**AIM OF THE EXERCISE:** Look through the records below, count the lines with the word "trouver", and reply with only the number.

**Rendered images with source text:**
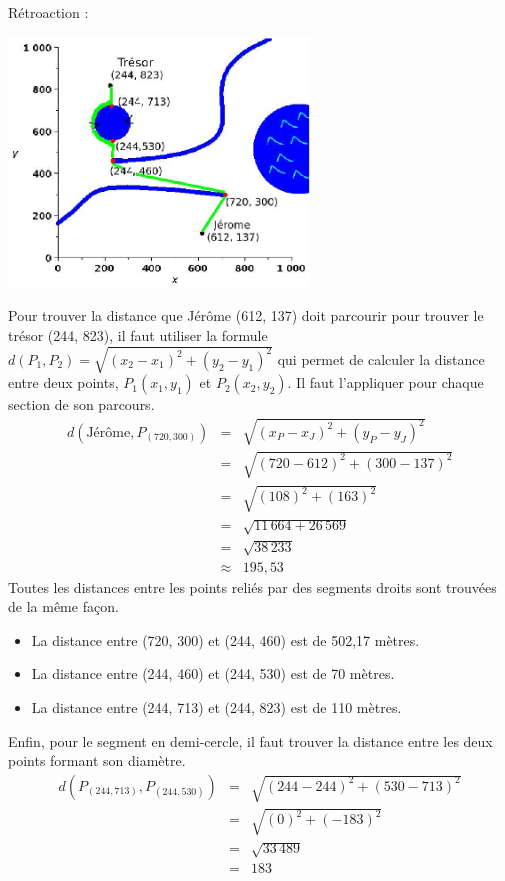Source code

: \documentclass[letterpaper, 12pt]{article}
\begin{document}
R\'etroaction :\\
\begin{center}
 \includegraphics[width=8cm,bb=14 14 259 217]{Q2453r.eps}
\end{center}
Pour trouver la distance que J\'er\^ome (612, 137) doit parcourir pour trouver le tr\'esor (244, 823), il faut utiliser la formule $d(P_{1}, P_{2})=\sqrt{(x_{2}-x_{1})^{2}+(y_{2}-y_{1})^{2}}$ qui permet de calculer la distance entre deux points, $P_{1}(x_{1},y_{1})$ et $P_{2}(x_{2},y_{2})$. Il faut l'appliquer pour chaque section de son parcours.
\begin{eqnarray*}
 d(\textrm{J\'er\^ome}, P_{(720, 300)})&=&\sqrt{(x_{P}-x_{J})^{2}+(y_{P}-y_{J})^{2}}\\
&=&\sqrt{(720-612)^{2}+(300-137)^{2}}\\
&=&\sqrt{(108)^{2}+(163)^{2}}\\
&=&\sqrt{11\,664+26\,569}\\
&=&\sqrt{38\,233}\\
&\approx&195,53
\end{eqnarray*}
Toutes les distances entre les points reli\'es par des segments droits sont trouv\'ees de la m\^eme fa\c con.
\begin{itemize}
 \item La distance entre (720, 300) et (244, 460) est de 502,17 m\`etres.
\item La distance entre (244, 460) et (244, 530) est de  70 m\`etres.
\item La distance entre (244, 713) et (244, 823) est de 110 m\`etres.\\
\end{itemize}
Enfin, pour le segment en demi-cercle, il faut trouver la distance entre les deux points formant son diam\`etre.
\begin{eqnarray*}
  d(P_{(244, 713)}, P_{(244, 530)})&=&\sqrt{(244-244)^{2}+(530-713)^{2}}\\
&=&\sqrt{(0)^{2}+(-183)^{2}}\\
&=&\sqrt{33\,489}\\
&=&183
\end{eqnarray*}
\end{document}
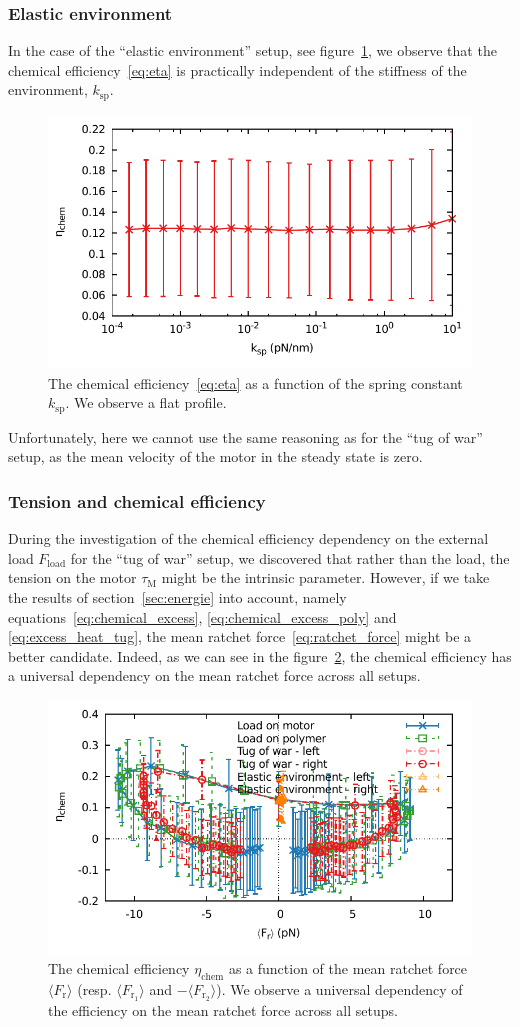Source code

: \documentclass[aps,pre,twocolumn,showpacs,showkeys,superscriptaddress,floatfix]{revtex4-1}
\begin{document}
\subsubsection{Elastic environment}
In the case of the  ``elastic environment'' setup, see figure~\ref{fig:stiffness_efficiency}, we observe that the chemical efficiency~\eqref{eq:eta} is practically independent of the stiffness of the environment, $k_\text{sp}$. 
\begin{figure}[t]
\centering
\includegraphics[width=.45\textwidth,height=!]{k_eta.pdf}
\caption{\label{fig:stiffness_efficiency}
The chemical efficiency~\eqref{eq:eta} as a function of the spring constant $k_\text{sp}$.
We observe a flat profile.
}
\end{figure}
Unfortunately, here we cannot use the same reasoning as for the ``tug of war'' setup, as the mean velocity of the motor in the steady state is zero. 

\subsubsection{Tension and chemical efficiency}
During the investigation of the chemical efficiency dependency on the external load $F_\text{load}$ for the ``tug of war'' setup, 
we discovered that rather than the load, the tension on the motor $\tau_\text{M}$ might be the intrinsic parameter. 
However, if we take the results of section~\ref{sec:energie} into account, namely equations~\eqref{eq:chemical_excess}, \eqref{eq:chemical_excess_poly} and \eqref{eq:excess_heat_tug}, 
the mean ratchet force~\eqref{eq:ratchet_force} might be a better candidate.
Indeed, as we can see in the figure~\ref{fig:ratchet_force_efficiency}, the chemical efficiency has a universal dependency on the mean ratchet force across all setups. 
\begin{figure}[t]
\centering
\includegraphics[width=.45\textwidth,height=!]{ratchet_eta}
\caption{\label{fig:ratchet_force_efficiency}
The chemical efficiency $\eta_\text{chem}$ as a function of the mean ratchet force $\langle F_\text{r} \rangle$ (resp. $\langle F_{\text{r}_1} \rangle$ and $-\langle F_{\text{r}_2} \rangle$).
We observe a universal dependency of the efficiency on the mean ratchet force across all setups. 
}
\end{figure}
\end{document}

**EXERCISE SOLUTION:** 2